(Stored data)
⟨
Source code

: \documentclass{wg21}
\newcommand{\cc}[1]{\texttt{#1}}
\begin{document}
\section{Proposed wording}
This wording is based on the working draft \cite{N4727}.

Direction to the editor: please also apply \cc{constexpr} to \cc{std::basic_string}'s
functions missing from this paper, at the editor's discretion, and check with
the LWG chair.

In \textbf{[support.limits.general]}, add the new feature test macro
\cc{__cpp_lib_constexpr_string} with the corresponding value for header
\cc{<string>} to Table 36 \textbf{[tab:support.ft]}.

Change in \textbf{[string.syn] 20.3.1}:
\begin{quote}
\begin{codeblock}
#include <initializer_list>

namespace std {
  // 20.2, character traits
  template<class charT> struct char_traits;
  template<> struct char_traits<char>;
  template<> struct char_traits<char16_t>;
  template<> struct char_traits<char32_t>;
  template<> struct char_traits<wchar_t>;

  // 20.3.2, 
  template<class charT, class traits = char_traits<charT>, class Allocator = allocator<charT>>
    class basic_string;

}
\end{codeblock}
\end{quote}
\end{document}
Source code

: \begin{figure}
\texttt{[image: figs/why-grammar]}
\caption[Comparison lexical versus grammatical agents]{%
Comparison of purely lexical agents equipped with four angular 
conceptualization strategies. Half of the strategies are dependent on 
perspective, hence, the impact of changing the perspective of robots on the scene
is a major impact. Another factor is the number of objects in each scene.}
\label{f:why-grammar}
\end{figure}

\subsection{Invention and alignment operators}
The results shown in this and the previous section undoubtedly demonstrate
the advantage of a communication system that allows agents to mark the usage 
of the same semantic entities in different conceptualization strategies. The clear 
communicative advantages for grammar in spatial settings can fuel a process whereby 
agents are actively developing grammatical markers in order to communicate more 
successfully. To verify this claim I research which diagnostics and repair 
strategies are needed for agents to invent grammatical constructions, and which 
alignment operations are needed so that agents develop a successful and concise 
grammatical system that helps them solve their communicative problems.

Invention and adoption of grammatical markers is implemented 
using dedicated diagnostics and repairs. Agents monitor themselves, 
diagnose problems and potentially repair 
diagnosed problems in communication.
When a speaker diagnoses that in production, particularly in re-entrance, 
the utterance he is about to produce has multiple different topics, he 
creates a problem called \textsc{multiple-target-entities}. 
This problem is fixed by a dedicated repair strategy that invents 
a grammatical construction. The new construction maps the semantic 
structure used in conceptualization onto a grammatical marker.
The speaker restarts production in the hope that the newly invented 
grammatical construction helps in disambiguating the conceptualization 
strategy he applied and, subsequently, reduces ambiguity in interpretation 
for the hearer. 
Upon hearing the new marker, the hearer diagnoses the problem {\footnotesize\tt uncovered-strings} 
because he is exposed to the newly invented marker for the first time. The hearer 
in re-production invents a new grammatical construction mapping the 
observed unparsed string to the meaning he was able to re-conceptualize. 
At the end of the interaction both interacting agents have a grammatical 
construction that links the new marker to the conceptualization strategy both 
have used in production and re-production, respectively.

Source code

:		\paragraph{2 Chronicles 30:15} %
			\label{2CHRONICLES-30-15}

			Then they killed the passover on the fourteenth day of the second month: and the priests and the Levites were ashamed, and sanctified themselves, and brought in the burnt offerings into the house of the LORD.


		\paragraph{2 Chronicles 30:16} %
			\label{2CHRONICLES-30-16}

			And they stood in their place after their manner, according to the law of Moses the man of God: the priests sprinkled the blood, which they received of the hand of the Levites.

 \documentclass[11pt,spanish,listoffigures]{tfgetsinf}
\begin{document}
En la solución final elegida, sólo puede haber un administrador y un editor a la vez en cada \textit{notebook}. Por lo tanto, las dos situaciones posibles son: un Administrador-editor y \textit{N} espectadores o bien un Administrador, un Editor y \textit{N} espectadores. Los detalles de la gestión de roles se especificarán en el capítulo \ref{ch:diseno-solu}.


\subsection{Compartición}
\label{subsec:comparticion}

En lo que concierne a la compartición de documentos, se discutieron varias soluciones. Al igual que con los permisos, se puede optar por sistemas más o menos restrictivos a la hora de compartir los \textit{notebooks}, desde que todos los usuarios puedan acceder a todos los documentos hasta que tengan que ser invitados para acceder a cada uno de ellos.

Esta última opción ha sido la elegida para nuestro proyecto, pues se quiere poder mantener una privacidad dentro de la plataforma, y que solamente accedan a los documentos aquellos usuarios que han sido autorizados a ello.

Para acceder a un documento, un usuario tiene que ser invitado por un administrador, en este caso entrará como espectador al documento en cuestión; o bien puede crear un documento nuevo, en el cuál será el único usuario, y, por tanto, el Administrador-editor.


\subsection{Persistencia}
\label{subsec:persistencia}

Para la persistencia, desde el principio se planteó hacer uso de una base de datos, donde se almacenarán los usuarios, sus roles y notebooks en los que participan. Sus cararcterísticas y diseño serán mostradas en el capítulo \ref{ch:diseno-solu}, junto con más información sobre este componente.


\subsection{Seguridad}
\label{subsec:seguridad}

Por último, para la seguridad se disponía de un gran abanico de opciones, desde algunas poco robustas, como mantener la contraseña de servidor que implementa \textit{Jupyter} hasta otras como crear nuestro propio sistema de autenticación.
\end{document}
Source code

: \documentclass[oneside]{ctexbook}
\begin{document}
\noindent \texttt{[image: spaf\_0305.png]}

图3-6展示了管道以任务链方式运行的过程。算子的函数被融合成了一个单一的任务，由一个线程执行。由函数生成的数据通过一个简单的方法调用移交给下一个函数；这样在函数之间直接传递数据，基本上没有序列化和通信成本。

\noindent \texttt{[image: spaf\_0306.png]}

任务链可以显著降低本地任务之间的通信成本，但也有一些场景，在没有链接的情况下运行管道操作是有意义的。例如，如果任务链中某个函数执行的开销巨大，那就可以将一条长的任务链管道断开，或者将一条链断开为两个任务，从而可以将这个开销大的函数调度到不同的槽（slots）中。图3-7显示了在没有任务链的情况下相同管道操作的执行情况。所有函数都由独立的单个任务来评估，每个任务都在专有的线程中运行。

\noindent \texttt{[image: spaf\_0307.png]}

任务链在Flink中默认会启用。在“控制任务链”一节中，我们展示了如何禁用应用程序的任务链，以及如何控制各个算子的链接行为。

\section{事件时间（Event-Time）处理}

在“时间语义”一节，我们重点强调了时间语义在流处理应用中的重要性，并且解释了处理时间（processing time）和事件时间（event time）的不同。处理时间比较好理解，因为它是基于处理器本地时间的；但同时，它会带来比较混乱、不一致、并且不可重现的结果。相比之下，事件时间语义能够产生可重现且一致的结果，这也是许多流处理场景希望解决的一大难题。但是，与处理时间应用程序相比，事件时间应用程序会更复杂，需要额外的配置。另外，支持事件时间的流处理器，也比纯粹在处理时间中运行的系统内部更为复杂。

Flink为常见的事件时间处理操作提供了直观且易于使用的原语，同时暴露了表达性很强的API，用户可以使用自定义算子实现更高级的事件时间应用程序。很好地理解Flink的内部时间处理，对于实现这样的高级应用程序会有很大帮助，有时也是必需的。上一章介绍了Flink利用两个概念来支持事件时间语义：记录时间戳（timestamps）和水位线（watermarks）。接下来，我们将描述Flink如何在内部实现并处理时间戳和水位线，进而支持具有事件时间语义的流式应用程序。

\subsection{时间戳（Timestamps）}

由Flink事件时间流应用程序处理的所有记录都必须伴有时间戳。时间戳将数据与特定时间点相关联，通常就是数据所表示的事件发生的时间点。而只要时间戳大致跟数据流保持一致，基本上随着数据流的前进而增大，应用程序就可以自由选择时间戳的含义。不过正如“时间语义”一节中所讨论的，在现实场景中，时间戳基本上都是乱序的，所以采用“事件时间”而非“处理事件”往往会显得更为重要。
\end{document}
⟩
**How to complete this task**
Only the lines above from the line with "communicative advantages for" to the line with "This problem is", those two lines included, should be reproduced exactly.

**Completed task**
communicative advantages for grammar in spatial settings can fuel a process whereby 
agents are actively developing grammatical markers in order to communicate more 
successfully. To verify this claim I research which diagnostics and repair 
strategies are needed for agents to invent grammatical constructions, and which 
alignment operations are needed so that agents develop a successful and concise 
grammatical system that helps them solve their communicative problems.

Invention and adoption of grammatical markers is implemented 
using dedicated diagnostics and repairs. Agents monitor themselves, 
diagnose problems and potentially repair 
diagnosed problems in communication.
When a speaker diagnoses that in production, particularly in re-entrance, 
the utterance he is about to produce has multiple different topics, he 
creates a problem called \textsc{multiple-target-entities}. 
This problem is fixed by a dedicated repair strategy that invents 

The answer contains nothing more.